В комнату вбежала Катя.
– Сергей, меня снова трясет! Только что кто-то позвонил – представляешь, в четыре часа ночи! – и молчит. Ни слова не сказал, только сопел в трубку.
Сергей думал ровно секунду.
– Ну ошибся кто-то. Мало ли. В большом городе и дураков хватает. Успокойся. Не бери в голову.
Коля пристально посмотрел на отца, но ничего не сказал.
– Слушай, принеси, пожалуйста, ведро и тряпку. Я хочу кровь замыть.
Катя отнеслась к этой просьбе одновременно сердечно и деловито.
– Бедный ты, бедный. Никак успокоиться не можешь. Может, я вымою?
– Не женское это дело – кровь отмывать. Я сказал.
Фраза Жеглова всегда выходила у Сергея очень убедительно.
– Я тебе столько тряпок не наберу – тут целое озеро крови. Газетами надо собирать.
Стопку старых газет Сергей принес сам. Раз восемь он выносил пропитанные кровью газетные комья на площадку и сбрасывал в мусоропровод. Голова теперь не просто болела, она выла болью и жутко кружилась. Сергею казалось, что он весь пропитался тошнотворным запахом крови.
Прежде чем окончательно отдраить пол в соседской кухне, он решил передохнуть. Оставил там на полу ведро, бросил рядом тряпку и пошел в свою квартиру. Тщательно вымыл в ванной руки, облил их дезодорантом, еще раз сполоснул, приплелся в кухню и повалился на стул.
– Давай я домою, – робко попросила Катя.
– Сам, – только и смог бросить Сергей сквозь боль и головокружение. Потом добавил: – Пять минут. Посижу. Осталось немного.
Катя зачем-то вышла в квартиру соседей – наверное, посмотреть, действительно ли осталось немного.
В гостиной по-прежнему полулежала в кресле Ниночка. Лены рядом с ней не было. Сергею показалось, что девочка за три часа так и не изменила позы. Он догадался, что Нина не спит. Просто затаилась с закрытыми глазами, чтобы никому не досаждать и чтобы ее никто не мучил, и ждет утра.
В конце коридора послышались звуки льющейся воды. Потом стихли.

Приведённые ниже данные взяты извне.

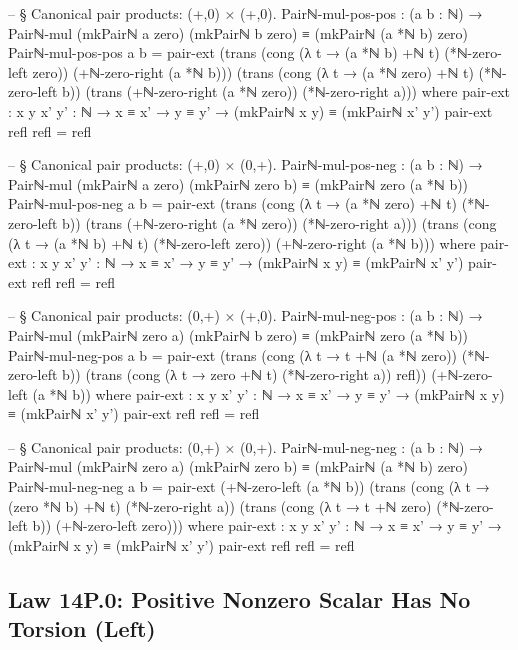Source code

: \documentclass[11pt,a4paper]{book}
\begin{document}
\begin{code}
-- § Canonical pair products: (+,0) × (+,0).
Pairℕ-mul-pos-pos : (a b : ℕ) →
  Pairℕ-mul (mkPairℕ a zero) (mkPairℕ b zero) ≡ (mkPairℕ (a *ℕ b) zero)
Pairℕ-mul-pos-pos a b =
  pair-ext
    (trans
      (cong (λ t → (a *ℕ b) +ℕ t) (*ℕ-zero-left zero))
      (+ℕ-zero-right (a *ℕ b)))
    (trans
      (cong (λ t → (a *ℕ zero) +ℕ t) (*ℕ-zero-left b))
      (trans
        (+ℕ-zero-right (a *ℕ zero))
        (*ℕ-zero-right a)))
  where
    pair-ext : {x y x' y' : ℕ} → x ≡ x' → y ≡ y' → (mkPairℕ x y) ≡ (mkPairℕ x' y')
    pair-ext refl refl = refl

-- § Canonical pair products: (+,0) × (0,+).
Pairℕ-mul-pos-neg : (a b : ℕ) →
  Pairℕ-mul (mkPairℕ a zero) (mkPairℕ zero b) ≡ (mkPairℕ zero (a *ℕ b))
Pairℕ-mul-pos-neg a b =
  pair-ext
    (trans
      (cong (λ t → (a *ℕ zero) +ℕ t) (*ℕ-zero-left b))
      (trans
        (+ℕ-zero-right (a *ℕ zero))
        (*ℕ-zero-right a)))
    (trans
      (cong (λ t → (a *ℕ b) +ℕ t) (*ℕ-zero-left zero))
      (+ℕ-zero-right (a *ℕ b)))
  where
    pair-ext : {x y x' y' : ℕ} → x ≡ x' → y ≡ y' → (mkPairℕ x y) ≡ (mkPairℕ x' y')
    pair-ext refl refl = refl

-- § Canonical pair products: (0,+) × (+,0).
Pairℕ-mul-neg-pos : (a b : ℕ) →
  Pairℕ-mul (mkPairℕ zero a) (mkPairℕ b zero) ≡ (mkPairℕ zero (a *ℕ b))
Pairℕ-mul-neg-pos a b =
  pair-ext
    (trans
      (cong (λ t → t +ℕ (a *ℕ zero)) (*ℕ-zero-left b))
      (trans
        (cong (λ t → zero +ℕ t) (*ℕ-zero-right a))
        refl))
    (+ℕ-zero-left (a *ℕ b))
  where
    pair-ext : {x y x' y' : ℕ} → x ≡ x' → y ≡ y' → (mkPairℕ x y) ≡ (mkPairℕ x' y')
    pair-ext refl refl = refl

-- § Canonical pair products: (0,+) × (0,+).
Pairℕ-mul-neg-neg : (a b : ℕ) →
  Pairℕ-mul (mkPairℕ zero a) (mkPairℕ zero b) ≡ (mkPairℕ (a *ℕ b) zero)
Pairℕ-mul-neg-neg a b =
  pair-ext
    (+ℕ-zero-left (a *ℕ b))
    (trans
      (cong (λ t → (zero *ℕ b) +ℕ t) (*ℕ-zero-right a))
      (trans
        (cong (λ t → t +ℕ zero) (*ℕ-zero-left b))
        (+ℕ-zero-left zero)))
  where
    pair-ext : {x y x' y' : ℕ} → x ≡ x' → y ≡ y' → (mkPairℕ x y) ≡ (mkPairℕ x' y')
    pair-ext refl refl = refl
\end{code}

\subsection{Law 14P.0: Positive Nonzero Scalar Has No Torsion (Left)}
\end{document}
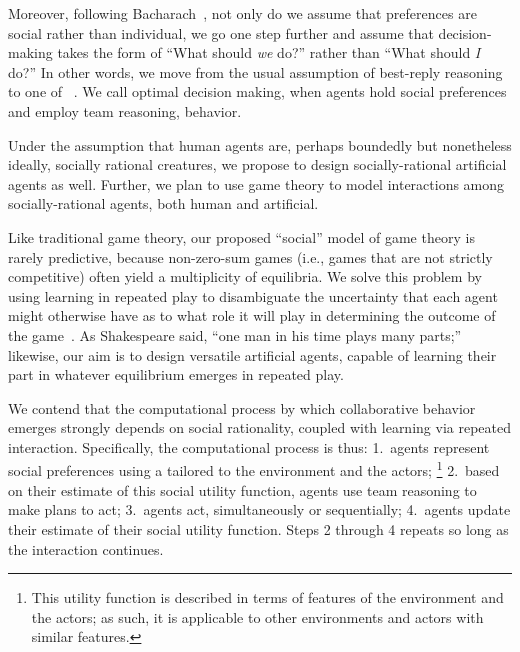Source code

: Moreover, following Bacharach~\cite{2006}, not only do we assume that
preferences are social rather than individual, we go one step further
and assume that decision-making takes the form of ``What should
\emph{we\/} do?'' rather than ``What should \emph{I\/} do?''  In other
words, we move from the usual assumption of best-reply reasoning to
one of ~\cite{TEAM REASONING: Bacharach 1999}.
We call optimal decision making, when agents hold social preferences
and employ team reasoning,  behavior.

Under the assumption that human agents are, perhaps boundedly but
nonetheless ideally, socially rational creatures, we propose to design
socially-rational artificial agents as well.  Further, we plan to use
game theory to model interactions among socially-rational agents, both
human and artificial.

Like traditional game theory, our proposed ``social'' model of game
theory is rarely predictive, because non-zero-sum games (i.e., games
that are not strictly competitive) often yield a multiplicity of
equilibria.  We solve this problem by using learning in repeated play
to disambiguate the uncertainty that each agent might otherwise have
as to what role it will play in determining the outcome of the
game~\cite{add citations of learning as eqm selection}.  As
Shakespeare said, ``one man in his time plays many parts;'' likewise,
our aim is to design versatile artificial agents, capable of learning
their part in whatever equilibrium emerges in repeated play.

We contend that the computational process by which collaborative
behavior emerges strongly depends on social rationality, coupled with
learning via repeated interaction.
%
Specifically, the computational process is thus:
1.~agents represent social preferences using a 
tailored to the environment and the actors;%
\footnote{This utility function is described in terms of features of the environment and the actors;
as such, it is applicable to other environments and actors with similar features.}
2.~based on their estimate of this social utility function, agents use team reasoning to make plans to act;
3.~agents act, simultaneously or sequentially;
4.~agents update their estimate of their social utility function.
Steps 2 through 4 repeats so long as the interaction continues.

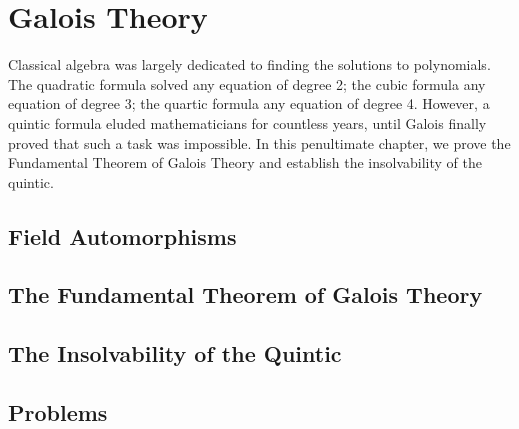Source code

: \chapter{Galois Theory}
Classical algebra was largely dedicated to finding the solutions to polynomials. The quadratic formula solved any equation of degree 2; the cubic formula any equation of degree 3; the quartic formula any equation of degree 4. However, a quintic formula eluded mathematicians for countless years, until Galois finally proved that such a task was impossible. In this penultimate chapter, we prove the Fundamental Theorem of Galois Theory and establish the insolvability of the quintic.

\section{Field Automorphisms}

\section{The Fundamental Theorem of Galois Theory}

\section{The Insolvability of the Quintic}

\newpage

\section{Problems}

Из ванной вышла Лена, прошла сомнамбулой в гостиную и присела на кресло рядом с дочерью. В невидящих глазах ее была мертвая тоска.

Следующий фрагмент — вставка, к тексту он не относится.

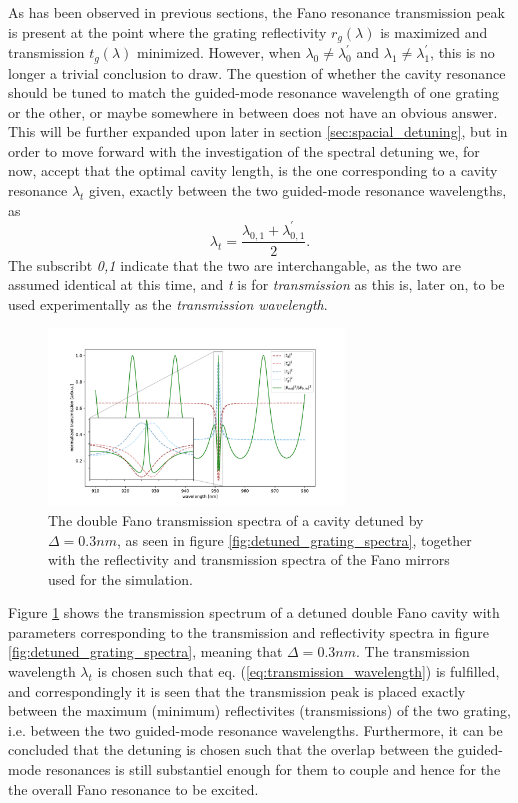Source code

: As has been observed in previous sections, the Fano resonance transmission peak is present at the point where the grating reflectivity $r_g(\lambda)$ is maximized and transmission $t_g(\lambda)$ minimized. However, when $\lambda_0 \neq \lambda_0^{\prime}$ and $\lambda_1 \neq \lambda_1^{\prime}$, this is no longer a trivial conclusion to draw. The question of whether the cavity resonance should be tuned to match the guided-mode resonance wavelength of one grating or the other, or maybe somewhere in between does not have an obvious answer. This will be further expanded upon later in section \ref{sec:spacial_detuning}, but in order to move forward with the investigation of the spectral detuning we, for now, accept that the optimal cavity length, is the one corresponding to a cavity resonance $\lambda_t$ given, exactly between the two guided-mode resonance wavelengths, as 
\begin{equation}
    \lambda_t = \frac{\lambda_{0,1} + \lambda_{0,1}^{\prime}}{2}.
    \label{eq:transmission_wavelength}
\end{equation}
The subscribt \emph{0,1} indicate that the two are interchangable, as the two are assumed identical at this time, and \emph{t} is for \emph{transmission} as this is, later on, to be used experimentally as the \emph{transmission wavelength}. 

\begin{figure}[h!]
    \centering
    \includegraphics[width=0.7\textwidth]{figures/detuned_full_range_double_trans.pdf}
    \caption{The double Fano transmission spectra of a cavity detuned by $\Delta = 0.3nm$, as seen in figure \ref{fig:detuned_grating_spectra}, together with the reflectivity and transmission spectra of the Fano mirrors used for the simulation.}
    \label{fig:detuned_double_fano_transmission}
\end{figure}

Figure \ref{fig:detuned_double_fano_transmission} shows the transmission spectrum of a detuned double Fano cavity with parameters corresponding to the transmission and reflectivity spectra in figure \ref{fig:detuned_grating_spectra}, meaning that $\Delta = 0.3nm$. The transmission wavelength $\lambda_t$ is chosen such that eq. (\ref{eq:transmission_wavelength}) is fulfilled, and correspondingly it is seen that the transmission peak is placed exactly between the maximum (minimum) reflectivites (transmissions) of the two grating, i.e. between the two guided-mode resonance wavelengths. Furthermore, it can be concluded that the detuning is chosen such that the overlap between the guided-mode resonances is still substantiel enough for them to couple and hence for the the overall Fano resonance to be excited.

Вернулась Катя, сказала: «Ты уже почти все убрал, молодец, осталось только тряпкой пройти, и всё», – присела на корточки рядом с Леной и что-то зашептала.
Из коридора опять донеслись звуки. Это прошлепал босыми ногами Костик – сходил в туалет, спустил воду, вернулся в детскую и со скрипом залег в свою кровать.
Запах крови был неистребим. Сергею стало мерещиться, что он теперь никогда от него не избавится. Одежда пропахла, и он сам пропах, и во всем доме поселился этот мерзкий скользкий запах, а может быть, даже во всем кровавом ночном городе.
Сергей порылся в ящиках серванта и нашел пакетик с благовонными палочками, которые ему подарил старый друг, несколько месяцев назад побывавший в Малайзии. Воткнул одну палочку в толстую свечу, стоявшую в подсвечнике, – последний раз ее зажигали на Новый год – и поднес горящую спичку. Воскурился синеватый дымок. По кухне распространился томный запах ладана. Эти палочки Сергей потом зажигал несколько дней…
Перед его глазами стояла огромная лужа крови. Он вспомнил выражение «на сгустках воли». Когда он пил и порой приползал домой на карачках, его первая жена неизменно произносила: «Опять на сгустках воли явился».
Сейчас ему тоже потребовался сгусток воли. Он заставил себя подняться и направился в соседскую квартиру. Вошел в кухню, наклонился над тряпкой и… сел на пол, прямо в недомытую кровь. На тряпке, тускло поблескивая медью, лежала пуля.
Сергей мог поклясться всеми богами мира, что пять минут назад никакой пули здесь не было. Он осторожно взял ее двумя пальцами и, пытаясь унять дрожь в руке, поднес к глазам. Калибр ТТ, как известно, семь-шесгьдесят-два. Этот кусочек металла походил на пулю калибра семь-шестьдесят-два, но, не будучи специалистом, Сергей не мог сказать наверняка, что держит в руке именно то, чем лишил себя жизни сосед Василий Андреевич. Он не был уверен, что это пуля от ТТ. Он вообще теперь ни в чем не был уверен.